::: Input for this task
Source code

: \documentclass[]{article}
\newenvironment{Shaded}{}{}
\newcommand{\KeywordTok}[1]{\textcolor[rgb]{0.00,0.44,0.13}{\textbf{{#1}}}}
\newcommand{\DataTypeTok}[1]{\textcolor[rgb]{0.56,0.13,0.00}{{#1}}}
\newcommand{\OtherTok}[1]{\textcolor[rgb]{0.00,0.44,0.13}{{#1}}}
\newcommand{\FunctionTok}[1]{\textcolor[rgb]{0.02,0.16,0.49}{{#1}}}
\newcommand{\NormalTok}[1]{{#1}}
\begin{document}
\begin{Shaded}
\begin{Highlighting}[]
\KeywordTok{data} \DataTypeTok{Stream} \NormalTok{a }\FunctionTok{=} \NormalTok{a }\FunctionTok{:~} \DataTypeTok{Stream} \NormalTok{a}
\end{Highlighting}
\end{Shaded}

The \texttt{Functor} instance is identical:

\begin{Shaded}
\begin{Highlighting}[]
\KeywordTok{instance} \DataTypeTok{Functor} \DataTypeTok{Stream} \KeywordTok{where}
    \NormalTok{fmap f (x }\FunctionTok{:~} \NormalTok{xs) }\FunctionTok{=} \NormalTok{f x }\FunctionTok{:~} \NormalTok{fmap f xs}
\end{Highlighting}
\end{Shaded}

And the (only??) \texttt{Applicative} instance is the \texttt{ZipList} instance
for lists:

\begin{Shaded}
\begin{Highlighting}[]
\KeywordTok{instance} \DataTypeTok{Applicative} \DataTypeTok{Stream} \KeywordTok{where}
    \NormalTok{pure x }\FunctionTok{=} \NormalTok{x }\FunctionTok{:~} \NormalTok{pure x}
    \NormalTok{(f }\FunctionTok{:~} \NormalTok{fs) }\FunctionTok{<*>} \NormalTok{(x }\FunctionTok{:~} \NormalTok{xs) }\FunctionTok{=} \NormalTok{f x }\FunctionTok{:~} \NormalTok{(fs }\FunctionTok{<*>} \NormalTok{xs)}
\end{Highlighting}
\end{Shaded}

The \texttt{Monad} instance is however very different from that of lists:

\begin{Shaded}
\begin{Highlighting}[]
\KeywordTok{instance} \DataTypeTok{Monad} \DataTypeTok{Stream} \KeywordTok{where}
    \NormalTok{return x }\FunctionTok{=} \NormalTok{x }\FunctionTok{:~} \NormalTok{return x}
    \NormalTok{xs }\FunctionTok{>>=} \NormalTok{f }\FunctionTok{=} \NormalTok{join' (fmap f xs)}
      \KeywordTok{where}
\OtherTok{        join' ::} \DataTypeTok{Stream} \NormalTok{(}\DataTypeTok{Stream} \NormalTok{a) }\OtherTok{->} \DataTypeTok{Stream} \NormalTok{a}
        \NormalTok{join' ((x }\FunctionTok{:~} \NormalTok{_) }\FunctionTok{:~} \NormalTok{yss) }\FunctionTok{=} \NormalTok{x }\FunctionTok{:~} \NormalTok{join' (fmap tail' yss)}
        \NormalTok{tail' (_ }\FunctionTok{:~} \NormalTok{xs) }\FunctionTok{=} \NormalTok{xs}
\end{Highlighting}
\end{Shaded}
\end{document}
::::::
::: Input for this task
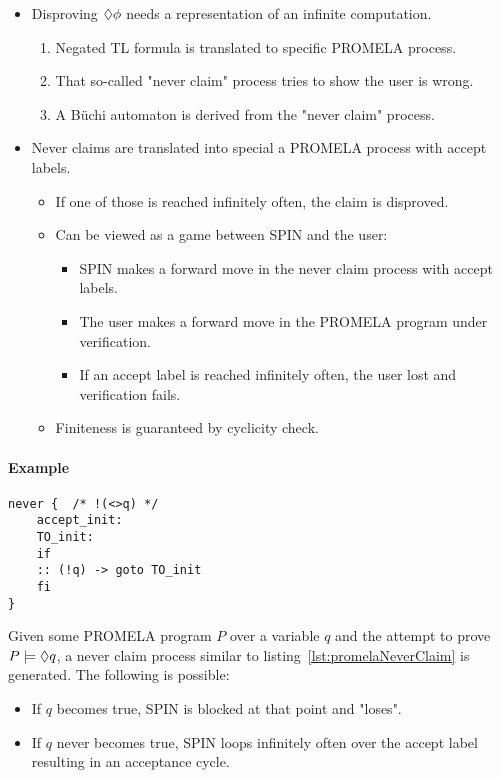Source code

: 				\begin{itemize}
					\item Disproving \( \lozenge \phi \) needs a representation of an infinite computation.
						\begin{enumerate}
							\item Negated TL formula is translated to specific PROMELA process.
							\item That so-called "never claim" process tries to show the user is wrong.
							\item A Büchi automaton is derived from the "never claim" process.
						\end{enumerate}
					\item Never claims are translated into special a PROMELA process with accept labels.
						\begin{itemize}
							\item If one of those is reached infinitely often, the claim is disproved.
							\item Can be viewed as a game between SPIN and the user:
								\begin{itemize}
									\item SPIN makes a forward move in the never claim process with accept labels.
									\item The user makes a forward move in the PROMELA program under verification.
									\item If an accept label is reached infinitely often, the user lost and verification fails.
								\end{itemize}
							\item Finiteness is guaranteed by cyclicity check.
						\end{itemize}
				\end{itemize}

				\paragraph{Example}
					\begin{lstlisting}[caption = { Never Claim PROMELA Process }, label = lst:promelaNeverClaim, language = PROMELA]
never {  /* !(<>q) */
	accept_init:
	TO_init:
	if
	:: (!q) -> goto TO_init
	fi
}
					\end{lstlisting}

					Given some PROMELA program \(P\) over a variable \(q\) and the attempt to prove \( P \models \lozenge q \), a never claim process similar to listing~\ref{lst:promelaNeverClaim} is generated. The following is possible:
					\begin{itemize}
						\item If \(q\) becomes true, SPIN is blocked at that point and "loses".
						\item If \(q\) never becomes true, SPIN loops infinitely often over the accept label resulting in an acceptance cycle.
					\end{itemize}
::::::
::: Input for this task
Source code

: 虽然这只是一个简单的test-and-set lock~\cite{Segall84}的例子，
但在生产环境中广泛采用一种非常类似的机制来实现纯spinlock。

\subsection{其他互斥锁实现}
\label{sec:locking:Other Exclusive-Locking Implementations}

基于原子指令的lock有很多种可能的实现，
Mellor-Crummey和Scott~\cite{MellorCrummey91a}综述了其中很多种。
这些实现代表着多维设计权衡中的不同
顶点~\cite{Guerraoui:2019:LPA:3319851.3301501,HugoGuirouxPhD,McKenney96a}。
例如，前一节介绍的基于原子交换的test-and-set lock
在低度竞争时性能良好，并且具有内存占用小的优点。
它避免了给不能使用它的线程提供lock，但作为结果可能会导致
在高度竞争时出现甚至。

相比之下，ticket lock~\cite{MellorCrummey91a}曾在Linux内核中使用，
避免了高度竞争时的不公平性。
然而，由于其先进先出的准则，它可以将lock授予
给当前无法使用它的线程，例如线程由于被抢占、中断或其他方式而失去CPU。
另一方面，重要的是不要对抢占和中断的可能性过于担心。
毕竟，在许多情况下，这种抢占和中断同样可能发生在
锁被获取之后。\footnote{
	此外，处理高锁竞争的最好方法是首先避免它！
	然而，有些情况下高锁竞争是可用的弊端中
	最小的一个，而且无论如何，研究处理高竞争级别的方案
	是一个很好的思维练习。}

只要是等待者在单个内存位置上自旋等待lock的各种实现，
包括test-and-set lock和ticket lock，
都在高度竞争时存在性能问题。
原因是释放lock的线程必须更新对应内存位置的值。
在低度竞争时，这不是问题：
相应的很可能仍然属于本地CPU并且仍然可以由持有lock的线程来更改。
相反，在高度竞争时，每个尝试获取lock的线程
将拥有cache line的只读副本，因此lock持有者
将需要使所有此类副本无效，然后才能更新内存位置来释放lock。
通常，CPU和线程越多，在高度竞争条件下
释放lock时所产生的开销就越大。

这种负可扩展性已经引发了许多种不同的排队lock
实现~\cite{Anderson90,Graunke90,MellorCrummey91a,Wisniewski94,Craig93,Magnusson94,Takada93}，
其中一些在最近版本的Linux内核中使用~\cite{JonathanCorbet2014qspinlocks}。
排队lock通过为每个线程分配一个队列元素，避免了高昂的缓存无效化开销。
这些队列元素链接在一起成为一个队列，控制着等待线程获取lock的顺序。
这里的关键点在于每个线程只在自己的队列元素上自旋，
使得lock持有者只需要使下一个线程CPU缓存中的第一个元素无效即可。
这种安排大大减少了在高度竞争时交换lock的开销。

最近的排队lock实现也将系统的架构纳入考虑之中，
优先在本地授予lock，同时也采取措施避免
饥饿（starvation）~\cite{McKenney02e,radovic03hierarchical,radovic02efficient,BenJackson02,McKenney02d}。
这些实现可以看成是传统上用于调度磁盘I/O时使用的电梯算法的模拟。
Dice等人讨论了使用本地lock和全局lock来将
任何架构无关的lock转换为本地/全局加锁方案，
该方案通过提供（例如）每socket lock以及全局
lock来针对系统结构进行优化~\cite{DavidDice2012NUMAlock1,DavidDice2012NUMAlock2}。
::::::
▶ _Brief_
Which lines of the listing include the string "from"? Pull them out.

▶ _Solution to this exercise_
The \texttt{Monad} instance is however very different from that of lists:
							\item A Büchi automaton is derived from the "never claim" process.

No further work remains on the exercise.